By contrast, there were significant annual increases in other sectors, such as transport equipment (7.9 per cent) and textiles, clothing and leather (19.4 per cent), both of which have returned to pre-recession levels.
Over the course of the year, the food and drink sector made the largest contribution to annual growth, with an increase of 8.4 per cent.
Most economists believe that the UK and Scotland will avoid falling into a recession this year – defined as two successive quarters of negative growth. But there remains an outside chance that parts of the country could fall back into a slump when the figures for the first quarter of 2012 are released.
Scotland suffered five successive negative quarters between June 2008 and October 2009, since when it has remained marginally in the black.
Professor Brian Ashcroft, director of the Fraser of Allander Institute at Strathclyde University, said: “The feeling was that we would see one negative quarter. I think it will be broadly flat after that. It will be close to a double-dip.”
Prof Ashcroft said that while the Scottish economy has grown since 2009, it was still 4 per cent below its output immediately before the recession, showing how the country had still to make up for the lost ground following the crash.
“We are really still bumping along the bottom. On top of that, the problems in the eurozone could come back,” he said.
Yesterday’s figures also revised down the figures for the third quarter of 2011, from 0.5 per cent growth to 0.4 per cent. Growth in the second quarter of last year was also revised down to zero from 0.2 per cent. Overall, it left overall growth in 2011 at just 0.5 per cent over the course of the year.
Little is expected to change this year, with Fraser of Allander having revised down its forecast from 0.9 per cent to 0.4 per cent. It believes a return to pre- recession output is unlikely before the third quarter of 2014 – six years after the start of the downturn.
Any prolonged recession is unlikely, however, with economists predicting that the fall in inflation should lead to a marginal pick-up in the latter part of this year.
In 2013, the economy will then pick up further, with growth expected to hit 1.7 per cent, the institute believes.
Business leaders said last night that while the good news in the labour market offered some comfort, there are still difficult times ahead.
Lesley Sawers, chief executive of the Scottish Council for Development and Industry (SCDI), said the fall in unemployment showed “increased confidence” among employers.
However, she added: “SCDI remains concerned by the stalling of economic recovery, both across the UK and the European Union. Returning to economic prosperity must remain a key concern of the Scottish and Westminster governments.”

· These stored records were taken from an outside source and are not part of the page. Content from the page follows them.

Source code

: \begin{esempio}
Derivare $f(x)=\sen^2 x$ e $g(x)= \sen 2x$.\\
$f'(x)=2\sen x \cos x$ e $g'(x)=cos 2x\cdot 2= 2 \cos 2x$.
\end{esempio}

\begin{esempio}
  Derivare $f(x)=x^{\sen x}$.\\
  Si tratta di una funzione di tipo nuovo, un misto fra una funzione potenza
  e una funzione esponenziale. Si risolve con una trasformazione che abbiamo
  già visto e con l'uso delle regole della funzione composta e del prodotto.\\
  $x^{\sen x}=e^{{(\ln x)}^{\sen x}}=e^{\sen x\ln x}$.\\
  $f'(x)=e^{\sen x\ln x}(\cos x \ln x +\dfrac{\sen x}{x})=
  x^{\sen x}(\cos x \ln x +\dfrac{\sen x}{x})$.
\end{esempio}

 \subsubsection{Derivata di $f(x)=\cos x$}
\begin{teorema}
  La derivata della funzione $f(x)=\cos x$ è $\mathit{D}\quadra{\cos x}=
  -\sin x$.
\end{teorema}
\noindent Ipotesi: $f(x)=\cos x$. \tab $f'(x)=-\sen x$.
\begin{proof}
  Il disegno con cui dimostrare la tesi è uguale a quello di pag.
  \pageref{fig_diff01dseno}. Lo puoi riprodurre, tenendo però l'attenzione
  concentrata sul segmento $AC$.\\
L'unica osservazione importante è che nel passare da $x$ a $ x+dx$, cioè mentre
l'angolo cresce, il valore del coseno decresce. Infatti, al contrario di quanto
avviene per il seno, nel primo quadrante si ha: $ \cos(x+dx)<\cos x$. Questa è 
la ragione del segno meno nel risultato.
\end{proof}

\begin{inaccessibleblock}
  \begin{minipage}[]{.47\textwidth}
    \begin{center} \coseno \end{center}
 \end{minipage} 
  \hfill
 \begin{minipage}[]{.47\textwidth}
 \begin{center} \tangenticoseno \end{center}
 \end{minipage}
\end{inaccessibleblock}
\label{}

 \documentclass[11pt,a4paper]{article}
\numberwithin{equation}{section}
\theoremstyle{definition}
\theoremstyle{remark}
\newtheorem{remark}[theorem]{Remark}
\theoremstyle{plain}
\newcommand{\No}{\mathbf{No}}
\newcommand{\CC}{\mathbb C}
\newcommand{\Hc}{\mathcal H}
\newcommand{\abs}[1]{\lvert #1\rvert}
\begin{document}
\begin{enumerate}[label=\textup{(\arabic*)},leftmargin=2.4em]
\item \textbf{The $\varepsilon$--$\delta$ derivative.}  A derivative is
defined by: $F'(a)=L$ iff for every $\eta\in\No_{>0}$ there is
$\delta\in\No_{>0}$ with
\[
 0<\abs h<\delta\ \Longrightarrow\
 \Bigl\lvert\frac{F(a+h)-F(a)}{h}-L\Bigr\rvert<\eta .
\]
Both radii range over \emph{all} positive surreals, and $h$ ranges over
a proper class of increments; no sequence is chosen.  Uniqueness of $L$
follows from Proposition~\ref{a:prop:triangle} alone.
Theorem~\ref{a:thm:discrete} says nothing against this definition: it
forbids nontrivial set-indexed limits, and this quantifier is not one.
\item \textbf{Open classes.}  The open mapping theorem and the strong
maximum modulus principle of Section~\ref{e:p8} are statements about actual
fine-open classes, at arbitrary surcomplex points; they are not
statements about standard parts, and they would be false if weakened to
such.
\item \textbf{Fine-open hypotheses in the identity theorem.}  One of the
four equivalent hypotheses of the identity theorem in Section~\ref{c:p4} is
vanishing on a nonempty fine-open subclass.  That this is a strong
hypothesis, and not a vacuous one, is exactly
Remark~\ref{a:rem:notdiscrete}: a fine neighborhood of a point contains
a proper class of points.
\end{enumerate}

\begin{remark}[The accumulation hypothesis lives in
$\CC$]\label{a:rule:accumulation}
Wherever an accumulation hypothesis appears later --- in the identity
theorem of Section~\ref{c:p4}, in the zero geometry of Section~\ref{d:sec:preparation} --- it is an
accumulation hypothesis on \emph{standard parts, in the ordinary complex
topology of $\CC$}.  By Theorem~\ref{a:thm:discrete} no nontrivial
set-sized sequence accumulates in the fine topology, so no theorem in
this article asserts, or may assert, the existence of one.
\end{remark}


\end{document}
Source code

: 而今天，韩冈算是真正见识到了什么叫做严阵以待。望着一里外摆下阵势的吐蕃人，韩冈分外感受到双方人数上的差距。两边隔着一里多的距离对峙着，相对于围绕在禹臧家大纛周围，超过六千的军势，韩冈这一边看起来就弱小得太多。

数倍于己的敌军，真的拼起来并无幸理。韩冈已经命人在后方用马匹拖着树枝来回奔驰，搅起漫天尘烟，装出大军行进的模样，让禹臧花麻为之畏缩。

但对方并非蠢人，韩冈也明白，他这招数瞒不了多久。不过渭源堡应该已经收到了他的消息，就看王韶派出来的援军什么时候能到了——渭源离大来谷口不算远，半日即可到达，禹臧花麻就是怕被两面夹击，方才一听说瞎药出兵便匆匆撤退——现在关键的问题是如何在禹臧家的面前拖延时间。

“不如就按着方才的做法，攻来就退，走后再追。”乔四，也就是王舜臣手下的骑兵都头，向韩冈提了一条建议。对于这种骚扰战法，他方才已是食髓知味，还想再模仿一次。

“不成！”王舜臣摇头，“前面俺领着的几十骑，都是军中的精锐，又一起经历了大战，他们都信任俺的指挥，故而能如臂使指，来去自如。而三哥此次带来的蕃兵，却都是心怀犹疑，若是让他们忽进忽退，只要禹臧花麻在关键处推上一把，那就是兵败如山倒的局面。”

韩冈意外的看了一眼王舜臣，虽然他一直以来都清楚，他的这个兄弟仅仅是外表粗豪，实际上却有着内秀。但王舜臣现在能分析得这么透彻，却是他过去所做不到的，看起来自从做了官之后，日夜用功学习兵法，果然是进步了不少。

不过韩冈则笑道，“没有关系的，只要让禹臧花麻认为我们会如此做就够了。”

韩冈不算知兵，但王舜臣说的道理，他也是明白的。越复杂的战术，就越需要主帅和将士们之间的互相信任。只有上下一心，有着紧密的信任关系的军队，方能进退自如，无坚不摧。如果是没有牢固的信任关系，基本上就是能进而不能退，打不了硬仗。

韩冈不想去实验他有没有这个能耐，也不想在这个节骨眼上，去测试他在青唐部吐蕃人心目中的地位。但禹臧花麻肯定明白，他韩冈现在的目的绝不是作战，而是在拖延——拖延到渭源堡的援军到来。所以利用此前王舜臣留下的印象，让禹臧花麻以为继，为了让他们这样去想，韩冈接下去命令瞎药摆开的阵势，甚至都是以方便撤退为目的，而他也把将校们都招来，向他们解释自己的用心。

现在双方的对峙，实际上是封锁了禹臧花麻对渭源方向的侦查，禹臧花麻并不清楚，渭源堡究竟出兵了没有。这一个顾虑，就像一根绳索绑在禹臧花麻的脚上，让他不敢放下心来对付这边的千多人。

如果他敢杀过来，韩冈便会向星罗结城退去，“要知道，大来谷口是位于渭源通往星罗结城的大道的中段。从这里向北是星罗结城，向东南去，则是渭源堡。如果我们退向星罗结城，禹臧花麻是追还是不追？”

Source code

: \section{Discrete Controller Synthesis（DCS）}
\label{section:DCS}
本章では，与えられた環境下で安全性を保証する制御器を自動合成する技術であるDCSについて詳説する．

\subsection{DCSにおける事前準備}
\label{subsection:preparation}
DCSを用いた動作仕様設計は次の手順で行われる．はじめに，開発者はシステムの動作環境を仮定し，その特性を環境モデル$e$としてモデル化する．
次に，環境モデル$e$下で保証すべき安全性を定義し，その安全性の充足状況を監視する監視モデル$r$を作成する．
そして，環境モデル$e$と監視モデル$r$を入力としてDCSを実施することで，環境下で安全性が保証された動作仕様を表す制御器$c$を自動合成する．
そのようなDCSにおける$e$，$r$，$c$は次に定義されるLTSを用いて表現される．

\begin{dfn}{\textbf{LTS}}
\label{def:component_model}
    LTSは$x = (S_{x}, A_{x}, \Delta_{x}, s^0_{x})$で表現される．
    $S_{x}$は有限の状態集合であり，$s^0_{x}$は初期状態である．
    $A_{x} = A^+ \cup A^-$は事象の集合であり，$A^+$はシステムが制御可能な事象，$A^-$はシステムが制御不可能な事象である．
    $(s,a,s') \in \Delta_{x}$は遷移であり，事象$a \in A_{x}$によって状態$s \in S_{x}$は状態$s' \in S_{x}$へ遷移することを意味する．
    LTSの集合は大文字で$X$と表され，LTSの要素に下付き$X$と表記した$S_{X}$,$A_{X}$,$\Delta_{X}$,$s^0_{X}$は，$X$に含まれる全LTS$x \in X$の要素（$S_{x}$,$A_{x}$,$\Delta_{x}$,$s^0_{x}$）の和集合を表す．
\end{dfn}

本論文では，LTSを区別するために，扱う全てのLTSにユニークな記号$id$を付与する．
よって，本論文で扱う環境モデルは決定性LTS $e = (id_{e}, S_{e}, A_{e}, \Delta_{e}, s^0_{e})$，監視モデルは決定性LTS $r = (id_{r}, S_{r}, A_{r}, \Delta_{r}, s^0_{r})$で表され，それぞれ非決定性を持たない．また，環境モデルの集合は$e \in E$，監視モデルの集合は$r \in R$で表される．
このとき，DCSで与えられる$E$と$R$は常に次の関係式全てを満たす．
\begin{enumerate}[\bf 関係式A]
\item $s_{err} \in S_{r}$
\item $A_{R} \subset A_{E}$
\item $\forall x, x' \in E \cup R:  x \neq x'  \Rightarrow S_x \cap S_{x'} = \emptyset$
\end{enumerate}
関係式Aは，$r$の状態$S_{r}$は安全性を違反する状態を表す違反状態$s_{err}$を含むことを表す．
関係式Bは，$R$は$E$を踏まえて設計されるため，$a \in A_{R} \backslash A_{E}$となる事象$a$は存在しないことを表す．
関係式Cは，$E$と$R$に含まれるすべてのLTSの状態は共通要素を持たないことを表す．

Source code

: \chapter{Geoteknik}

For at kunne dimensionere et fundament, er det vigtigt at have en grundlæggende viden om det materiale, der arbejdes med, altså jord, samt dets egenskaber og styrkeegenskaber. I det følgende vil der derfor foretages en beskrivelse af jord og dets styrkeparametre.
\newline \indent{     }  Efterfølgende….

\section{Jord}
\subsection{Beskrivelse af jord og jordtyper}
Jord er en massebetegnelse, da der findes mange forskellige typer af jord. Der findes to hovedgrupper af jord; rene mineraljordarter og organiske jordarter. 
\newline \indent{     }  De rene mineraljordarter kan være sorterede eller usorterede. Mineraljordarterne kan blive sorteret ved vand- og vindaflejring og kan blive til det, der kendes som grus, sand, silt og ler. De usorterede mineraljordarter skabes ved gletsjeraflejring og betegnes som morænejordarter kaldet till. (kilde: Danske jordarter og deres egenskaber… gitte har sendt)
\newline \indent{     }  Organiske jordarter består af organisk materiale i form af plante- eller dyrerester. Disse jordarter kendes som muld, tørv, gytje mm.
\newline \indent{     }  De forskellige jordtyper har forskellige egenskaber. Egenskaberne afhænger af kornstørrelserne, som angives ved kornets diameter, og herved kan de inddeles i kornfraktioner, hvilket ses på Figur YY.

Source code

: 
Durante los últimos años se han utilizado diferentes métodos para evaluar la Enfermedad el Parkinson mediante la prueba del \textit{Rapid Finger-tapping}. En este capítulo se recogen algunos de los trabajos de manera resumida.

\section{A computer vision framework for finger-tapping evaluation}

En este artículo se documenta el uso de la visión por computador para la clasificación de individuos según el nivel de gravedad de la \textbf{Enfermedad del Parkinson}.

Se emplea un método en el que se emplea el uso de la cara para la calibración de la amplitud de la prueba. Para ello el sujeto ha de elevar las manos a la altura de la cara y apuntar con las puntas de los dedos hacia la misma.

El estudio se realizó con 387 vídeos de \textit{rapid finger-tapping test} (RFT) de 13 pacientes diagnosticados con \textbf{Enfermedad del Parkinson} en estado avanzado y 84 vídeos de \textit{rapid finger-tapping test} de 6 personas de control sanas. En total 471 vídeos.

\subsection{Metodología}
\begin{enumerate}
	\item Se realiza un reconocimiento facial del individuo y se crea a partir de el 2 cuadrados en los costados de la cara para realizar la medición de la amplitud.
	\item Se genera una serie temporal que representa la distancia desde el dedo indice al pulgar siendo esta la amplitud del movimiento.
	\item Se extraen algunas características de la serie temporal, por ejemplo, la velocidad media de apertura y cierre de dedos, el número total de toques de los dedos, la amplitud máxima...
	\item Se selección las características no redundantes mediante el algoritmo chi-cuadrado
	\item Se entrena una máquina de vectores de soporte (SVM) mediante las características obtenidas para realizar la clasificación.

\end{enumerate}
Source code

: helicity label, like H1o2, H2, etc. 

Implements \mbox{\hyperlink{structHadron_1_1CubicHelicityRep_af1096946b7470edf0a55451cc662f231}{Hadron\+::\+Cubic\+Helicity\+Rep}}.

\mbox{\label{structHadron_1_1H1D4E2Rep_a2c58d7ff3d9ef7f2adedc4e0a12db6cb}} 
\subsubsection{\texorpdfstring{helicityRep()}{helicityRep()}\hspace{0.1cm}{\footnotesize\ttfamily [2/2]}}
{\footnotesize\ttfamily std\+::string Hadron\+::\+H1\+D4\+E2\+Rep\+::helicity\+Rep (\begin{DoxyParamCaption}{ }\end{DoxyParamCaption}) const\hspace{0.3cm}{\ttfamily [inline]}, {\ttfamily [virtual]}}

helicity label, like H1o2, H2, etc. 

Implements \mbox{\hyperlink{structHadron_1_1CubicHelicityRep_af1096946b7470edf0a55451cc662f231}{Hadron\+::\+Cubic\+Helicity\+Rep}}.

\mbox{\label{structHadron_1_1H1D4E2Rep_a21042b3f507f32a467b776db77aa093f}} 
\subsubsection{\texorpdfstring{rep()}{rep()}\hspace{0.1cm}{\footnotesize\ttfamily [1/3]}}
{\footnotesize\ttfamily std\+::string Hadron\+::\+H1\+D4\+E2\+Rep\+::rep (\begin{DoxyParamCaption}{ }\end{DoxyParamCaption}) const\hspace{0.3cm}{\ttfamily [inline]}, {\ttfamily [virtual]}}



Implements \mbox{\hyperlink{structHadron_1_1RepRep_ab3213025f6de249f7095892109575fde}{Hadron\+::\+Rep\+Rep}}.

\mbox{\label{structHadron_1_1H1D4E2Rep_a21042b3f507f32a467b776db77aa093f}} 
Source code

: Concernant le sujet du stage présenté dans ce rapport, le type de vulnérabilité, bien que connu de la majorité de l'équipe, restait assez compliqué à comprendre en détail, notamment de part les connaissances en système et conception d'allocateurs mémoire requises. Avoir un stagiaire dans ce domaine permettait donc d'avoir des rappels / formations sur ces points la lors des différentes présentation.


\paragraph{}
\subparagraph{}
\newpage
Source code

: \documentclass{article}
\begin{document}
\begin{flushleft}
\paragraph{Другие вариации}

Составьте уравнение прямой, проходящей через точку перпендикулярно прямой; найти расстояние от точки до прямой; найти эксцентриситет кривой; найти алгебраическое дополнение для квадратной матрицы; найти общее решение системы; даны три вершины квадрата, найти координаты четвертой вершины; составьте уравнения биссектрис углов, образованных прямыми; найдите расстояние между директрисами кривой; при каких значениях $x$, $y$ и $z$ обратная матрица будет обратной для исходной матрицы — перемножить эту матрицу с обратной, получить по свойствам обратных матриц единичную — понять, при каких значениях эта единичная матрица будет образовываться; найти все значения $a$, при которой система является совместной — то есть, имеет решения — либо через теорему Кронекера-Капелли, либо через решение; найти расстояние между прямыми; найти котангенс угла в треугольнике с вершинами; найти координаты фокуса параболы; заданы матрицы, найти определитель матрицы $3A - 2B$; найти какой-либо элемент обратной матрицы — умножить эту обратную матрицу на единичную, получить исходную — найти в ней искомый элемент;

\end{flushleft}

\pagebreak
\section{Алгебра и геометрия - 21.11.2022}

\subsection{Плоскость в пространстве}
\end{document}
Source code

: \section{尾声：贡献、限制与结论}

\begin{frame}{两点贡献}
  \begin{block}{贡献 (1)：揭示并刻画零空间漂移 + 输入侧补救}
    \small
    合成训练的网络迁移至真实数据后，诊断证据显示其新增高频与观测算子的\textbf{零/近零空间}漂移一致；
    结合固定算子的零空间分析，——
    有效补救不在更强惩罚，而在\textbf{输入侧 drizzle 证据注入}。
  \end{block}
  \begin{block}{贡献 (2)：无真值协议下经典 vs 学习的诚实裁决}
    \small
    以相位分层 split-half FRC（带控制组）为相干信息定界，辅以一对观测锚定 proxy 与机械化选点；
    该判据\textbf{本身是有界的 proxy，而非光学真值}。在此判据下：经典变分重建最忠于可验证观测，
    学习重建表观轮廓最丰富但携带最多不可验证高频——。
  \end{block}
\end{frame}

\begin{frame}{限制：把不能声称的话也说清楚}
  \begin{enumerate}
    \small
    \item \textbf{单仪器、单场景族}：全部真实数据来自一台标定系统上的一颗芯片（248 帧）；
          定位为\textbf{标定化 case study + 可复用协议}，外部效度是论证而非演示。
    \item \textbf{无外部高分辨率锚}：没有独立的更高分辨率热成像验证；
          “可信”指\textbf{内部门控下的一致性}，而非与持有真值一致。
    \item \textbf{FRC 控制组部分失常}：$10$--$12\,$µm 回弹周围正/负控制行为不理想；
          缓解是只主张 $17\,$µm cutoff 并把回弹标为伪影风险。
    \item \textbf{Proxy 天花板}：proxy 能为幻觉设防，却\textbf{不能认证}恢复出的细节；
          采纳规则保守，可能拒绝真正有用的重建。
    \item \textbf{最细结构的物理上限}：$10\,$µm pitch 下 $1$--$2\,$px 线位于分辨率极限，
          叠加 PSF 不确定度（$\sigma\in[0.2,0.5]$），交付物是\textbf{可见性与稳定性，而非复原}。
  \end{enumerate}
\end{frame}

Scottish Conservative finance spokesman Gavin Brown pointed to the fall in construction in Scotland, in contrast to the increase in the sector across the UK. “If we want to improve our growth, the Scottish Government has to take sufficient action as soon as possible,” he said.
Other figures yesterday showed that the value of Scottish exports was unchanged during the fourth quarter of 2011. However, over the year the volume of exports grew by 4.8 per cent.